§ YOUR ASSIGNMENT:
Your task is to retype, word for word, the lines from the start of the data through the line holding "2. **Upload Files". Do not include the pictures.

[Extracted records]
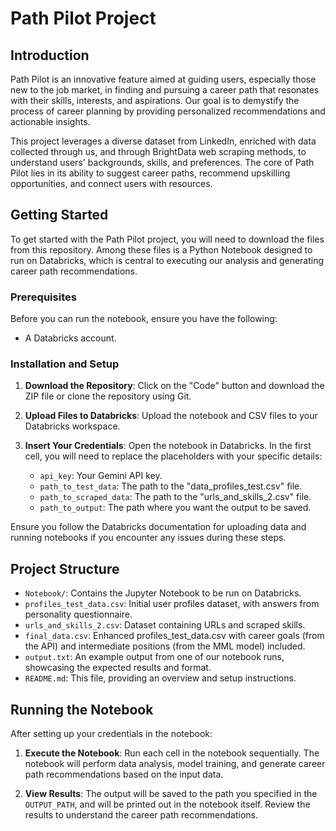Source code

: # Path Pilot Project

## Introduction

Path Pilot is an innovative feature aimed at guiding users, especially those new to the job market, in finding and pursuing a career path that resonates with their skills, interests, and aspirations. Our goal is to demystify the process of career planning by providing personalized recommendations and actionable insights.

This project leverages a diverse dataset from LinkedIn, enriched with data collected through us, and through BrightData web scraping methods, to understand users' backgrounds, skills, and preferences. The core of Path Pilot lies in its ability to suggest career paths, recommend upskilling opportunities, and connect users with resources.

## Getting Started

To get started with the Path Pilot project, you will need to download the files from this repository. Among these files is a Python Notebook designed to run on Databricks, which is central to executing our analysis and generating career path recommendations.

### Prerequisites

Before you can run the notebook, ensure you have the following:

- A Databricks account.

### Installation and Setup

1. **Download the Repository**: Click on the "Code" button and download the ZIP file or clone the repository using Git.

2. **Upload Files to Databricks**: Upload the notebook and CSV files to your Databricks workspace.

3. **Insert Your Credentials**: Open the notebook in Databricks. In the first cell, you will need to replace the placeholders with your specific details:
   - `api_key`: Your Gemini API key.
   - `path_to_test_data`: The path to the "data_profiles_test.csv" file.
   - `path_to_scraped_data`: The path to the "urls_and_skills_2.csv" file.
   - `path_to_output`: The path where you want the output to be saved.

Ensure you follow the Databricks documentation for uploading data and running notebooks if you encounter any issues during these steps.

## Project Structure

- `Notebook/`: Contains the Jupyter Notebook to be run on Databricks.
- `profiles_test_data.csv`: Initial user profiles dataset, with answers from personality questionnaire.
- `urls_and_skills_2.csv`: Dataset containing URLs and scraped skills.
- `final_data.csv`: Enhanced profiles_test_data.csv with career goals (from the API) and intermediate positions (from the MML model) included.
- `output.txt`: An example output from one of our notebook runs, showcasing the expected results and format.
- `README.md`: This file, providing an overview and setup instructions.


## Running the Notebook

After setting up your credentials in the notebook:

1. **Execute the Notebook**: Run each cell in the notebook sequentially. The notebook will perform data analysis, model training, and generate career path recommendations based on the input data.

2. **View Results**: The output will be saved to the path you specified in the `OUTPUT_PATH`, and will be printed out in the notebook itself. Review the results to understand the career path recommendations.
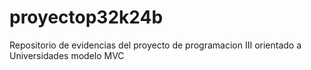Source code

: # proyectop32k24b
Repositorio de evidencias del proyecto de programacion III orientado a Universidades modelo MVC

§ WRITTEN REPLY:
Source code

: # Path Pilot Project

## Introduction

Path Pilot is an innovative feature aimed at guiding users, especially those new to the job market, in finding and pursuing a career path that resonates with their skills, interests, and aspirations. Our goal is to demystify the process of career planning by providing personalized recommendations and actionable insights.

This project leverages a diverse dataset from LinkedIn, enriched with data collected through us, and through BrightData web scraping methods, to understand users' backgrounds, skills, and preferences. The core of Path Pilot lies in its ability to suggest career paths, recommend upskilling opportunities, and connect users with resources.

## Getting Started

To get started with the Path Pilot project, you will need to download the files from this repository. Among these files is a Python Notebook designed to run on Databricks, which is central to executing our analysis and generating career path recommendations.

### Prerequisites

Before you can run the notebook, ensure you have the following:

- A Databricks account.

### Installation and Setup

1. **Download the Repository**: Click on the "Code" button and download the ZIP file or clone the repository using Git.

2. **Upload Files to Databricks**: Upload the notebook and CSV files to your Databricks workspace.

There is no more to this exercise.